Hadamar: Hasselbach, Paul, Wölfinger, Mark. Neugebauer, Teller, Pistor (79. Basmaci), Velemir (85.), Dillmann, Herdering, Kittel (90. Rücker), Matth. Neugebauer – Eddersheim: Harbrecht, Lang, F. Rottenau (65. N. Rottenau), Ogbay, Fließ, Schur, Scholl (65. Krause), Lifka (65. Akbulut), Finger, Wade, Kwafo –SR: Werner (Nauheim) – Tore: 1:0 Matthias Neugebauer (48.), 2:0 Jonas Herdering (52./FE) – Zuschauer: 120.

Türk Gücü Friedberg – TuS Dietkirchen 6:0 (3:0). Es ging gleich flott los in Ober-Rosbach. Friedberg machte einen ersten Testlauf in den TuS-16er, Nils Bergs bremste fair. Patrick Schorr schlug einen Freistoß in die Gefahrenzone auf Torschützenkönig Noah Michel, Keeper Max Gotthardt klärte, sein Abschlag ging direkt zurück auf Noah Michel – 1:0 (22.). Es war Michels elfter Saisontreffer. Wieder einmal lagen die Reckenforstler recht früh in Rückstand. Und nun? Angriff oder Verteidigung? Nichts von allem – stattdessen Elfmeter für Türk Gücü. Niklas Schmitt war aus kürzester Distanz chancenlos an der Hand angeschossen worden. Er sah dafür Rot und die 50 Zuschauer das 2:0 (34.) – durch wen? Richtig: Noah Michel. Und gleich das 3:0 hinterher, als Kilic erneut Michel mitnahm, der auf Eren zurücklegte, der ins Schwarze traf (41.). Jetzt kam es knüppeldick: Moses Nickmann humpelte verletzt zur Auswechselbank. Der Halbzeitpfiff kam einer Erlösung gleich.

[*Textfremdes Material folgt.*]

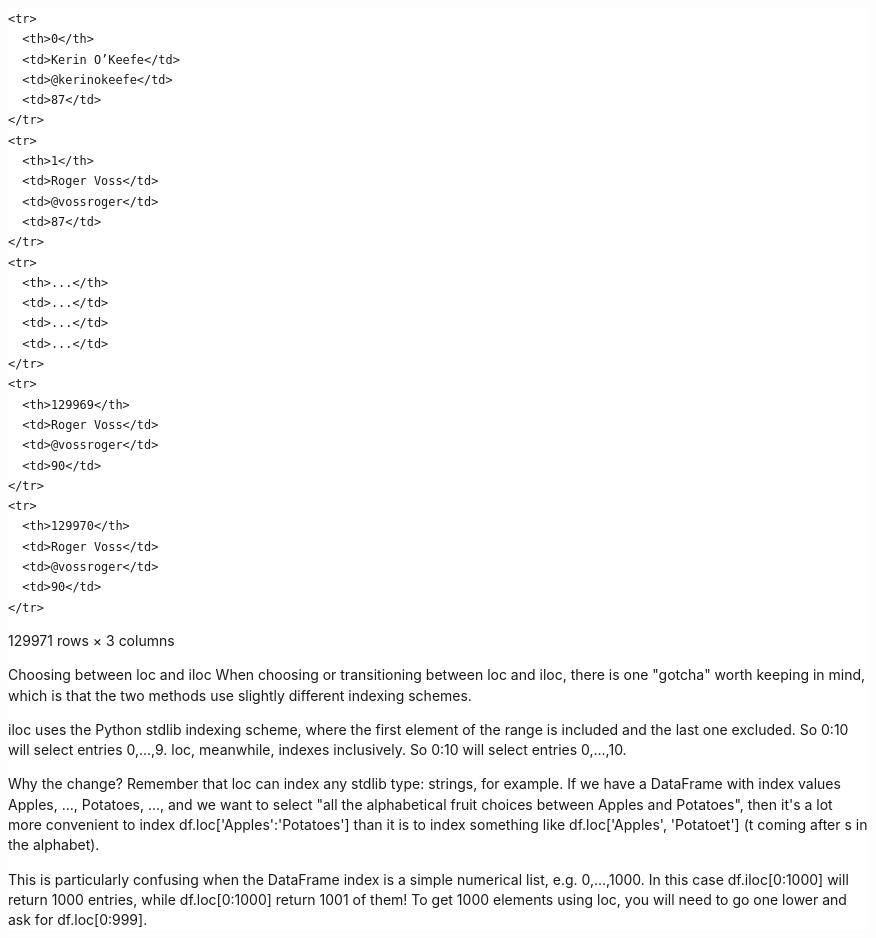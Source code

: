     <tr>
      <th>0</th>
      <td>Kerin O’Keefe</td>
      <td>@kerinokeefe</td>
      <td>87</td>
    </tr>
    <tr>
      <th>1</th>
      <td>Roger Voss</td>
      <td>@vossroger</td>
      <td>87</td>
    </tr>
    <tr>
      <th>...</th>
      <td>...</td>
      <td>...</td>
      <td>...</td>
    </tr>
    <tr>
      <th>129969</th>
      <td>Roger Voss</td>
      <td>@vossroger</td>
      <td>90</td>
    </tr>
    <tr>
      <th>129970</th>
      <td>Roger Voss</td>
      <td>@vossroger</td>
      <td>90</td>
    </tr>
  </tbody>
</table>
<p>129971 rows × 3 columns</p>
</div>



Choosing between loc and iloc
When choosing or transitioning between loc and iloc, there is one "gotcha" worth keeping in mind, which is that the two methods use slightly different indexing schemes.

iloc uses the Python stdlib indexing scheme, where the first element of the range is included and the last one excluded. So 0:10 will select entries 0,...,9. loc, meanwhile, indexes inclusively. So 0:10 will select entries 0,...,10.

Why the change? Remember that loc can index any stdlib type: strings, for example. If we have a DataFrame with index values Apples, ..., Potatoes, ..., and we want to select "all the alphabetical fruit choices between Apples and Potatoes", then it's a lot more convenient to index df.loc['Apples':'Potatoes'] than it is to index something like df.loc['Apples', 'Potatoet'] (t coming after s in the alphabet).

This is particularly confusing when the DataFrame index is a simple numerical list, e.g. 0,...,1000. In this case df.iloc[0:1000] will return 1000 entries, while df.loc[0:1000] return 1001 of them! To get 1000 elements using loc, you will need to go one lower and ask for df.loc[0:999].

Das in der Kabine geschöpfte Fünkchen Hoffnung war schnell zunichtegemacht. Im Versuch, mitzuspielen, hatte plötzlich Shelby Printemps freie Bahn und machte das 4:0 (56.). Jetzt galt es, ein Desaster zu verhindern. Nils Bergs klärte auf der Linie für seinen geschlagenen Schlussmann, aber der Schuss aus dem Hinterhalt von Patrick Schorr saß (66.). Schließlich jubelte Türk Gücü noch ein sechstes Mal: über Eray Erens zweiten Treffer.

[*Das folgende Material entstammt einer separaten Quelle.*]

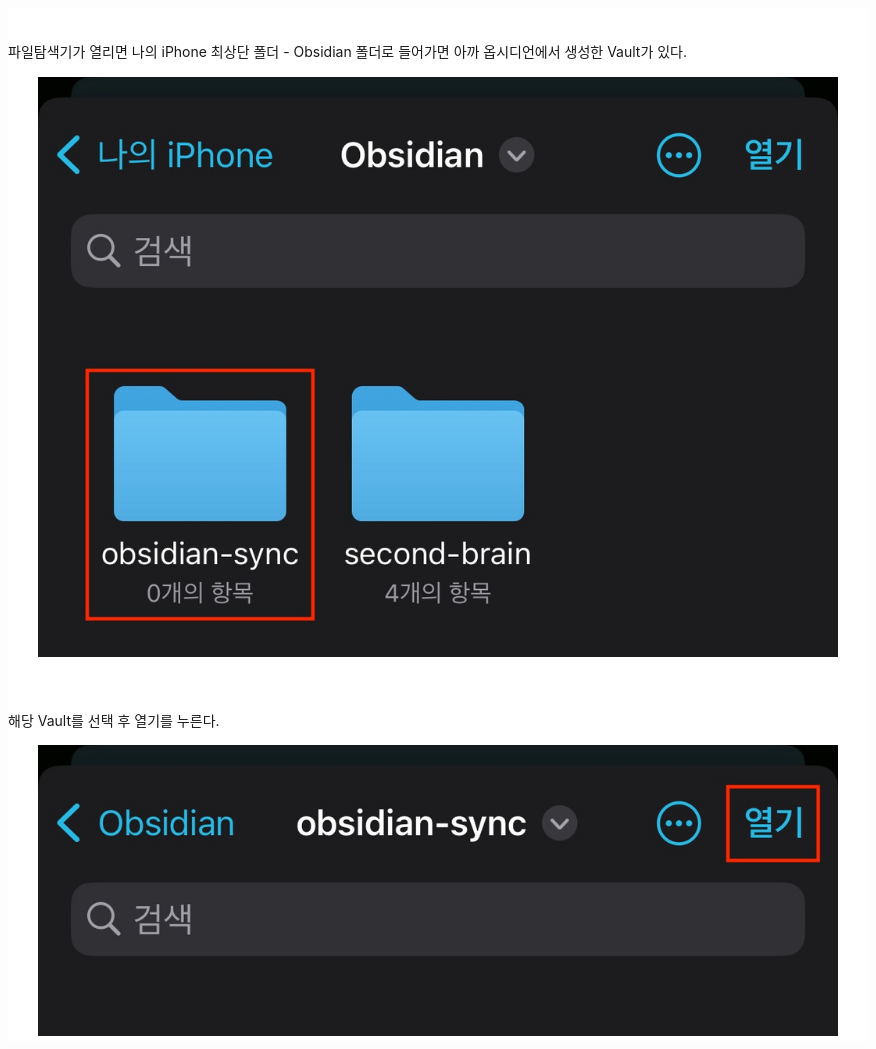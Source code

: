 <br/>

파일탐색기가 열리면 나의 iPhone 최상단 폴더 - Obsidian 폴더로 들어가면 아까 옵시디언에서 생성한 Vault가 있다.

<p align="center">
    <img src="/images/2023/10/15/25.png" width="800px">
</p>

<br/>

해당 Vault를 선택 후 열기를 누른다.

<p align="center">
    <img src="/images/2023/10/15/26.png" width="800px">
</p>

Friedberg: Koob, Scheffler, Eren, Usic, Printemps, Kilic, Fukuhara (79. Lee), Dudda (70. Auer), Weigand, Michel (86. Häuser), Schorr – Dietkirchen: Gotthardt, Nickmann (43. Hölzenbein), N. Schmitt, Rademacher, Hautzel, Dankof, Stahl, Bergs, Böcher (72. Schutzbach), Weis, Schmitz (62. Mink) – SR: Safi (Erlensee) - Tore: 1:0 (22.), 2:0 (34./HE) beide Noah Michel, 3:0 Eray Eren (41.), 4:0 Shelby Printemps (56.), 5:0 Patrick Schorr (66.), 6:0 Eray Eren (85.) – Rot: Niklas Schmitt (D./41./Handspiel) – Zuschauer: 50.